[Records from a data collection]
*** Block opens ***

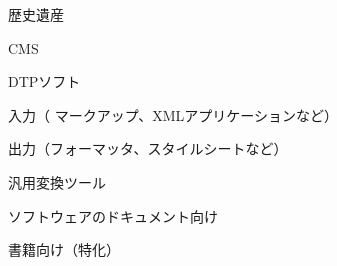 \begin{frame}[t]{\inhibitglue 歴史遺産}
  \sffamily
  \def\historical{\color{shozyohi}}
  \documentsystems
\end{frame}
  \def\historical{\color{torinoko}}

\begin{frame}[t]{\inhibitglue CMS}
  \sffamily
  \def\cms{\color{shozyohi}}
  \documentsystems
\end{frame}

  \def\cms{\color{torinoko}}

\begin{frame}[t]{\inhibitglue DTPソフト}
  \sffamily
  \def\wysiwyg{\color{shozyohi}}
  \documentsystems
\end{frame}

  \def\wysiwyg{\color{torinoko}}

\begin{frame}[t]{\inhibitglue 入力{\footnotesize （ マークアップ、XMLアプリケーションなど）}}
  \sffamily
  \def\markup{\color{moegi}}
  \documentsystems
\end{frame}

\begin{frame}[t]{\inhibitglue 出力{\footnotesize （フォーマッタ、スタイルシートなど）}}
  \sffamily
  \def\markup{\color{black}}
  \def\utility{\color{black}}
  \def\formatter{\color{ruri}}
  \def\wysiwyg{\color{ruri}}
  \documentsystems
\end{frame}

\begin{frame}[t]{\inhibitglue 汎用変換ツール}
  \sffamily
  \def\book{\color{black}}
  \def\markup{\color{black}}
  \def\formatter{\color{black}}
  \def\utility{\color{black!20!ginshu}}
  \documentsystems
\end{frame}

  \def\markup{\color{moegi}}
  \def\formatter{\color{ruri}}
  \def\wysiwyg{\color{ruri}}
  \def\utility{\color{ginshu}}

\begin{frame}[t]{\inhibitglue ソフトウェアのドキュメント向け}
  \sffamily

  \def\software{\color{shozyohi}}
  
  \documentsystems
\end{frame}

\begin{frame}[t]{\inhibitglue 書籍向け（特化）}
  \sffamily
  \def\software{\color{black}}
  \def\book{\color{shozyohi}}
  \documentsystems
\end{frame}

*** Block closes ***

§ Task brief:
If the string "book" is in a line of the entries, pick that line out.

§ Solution:
  \def\book{\color{black}}
  \def\book{\color{shozyohi}}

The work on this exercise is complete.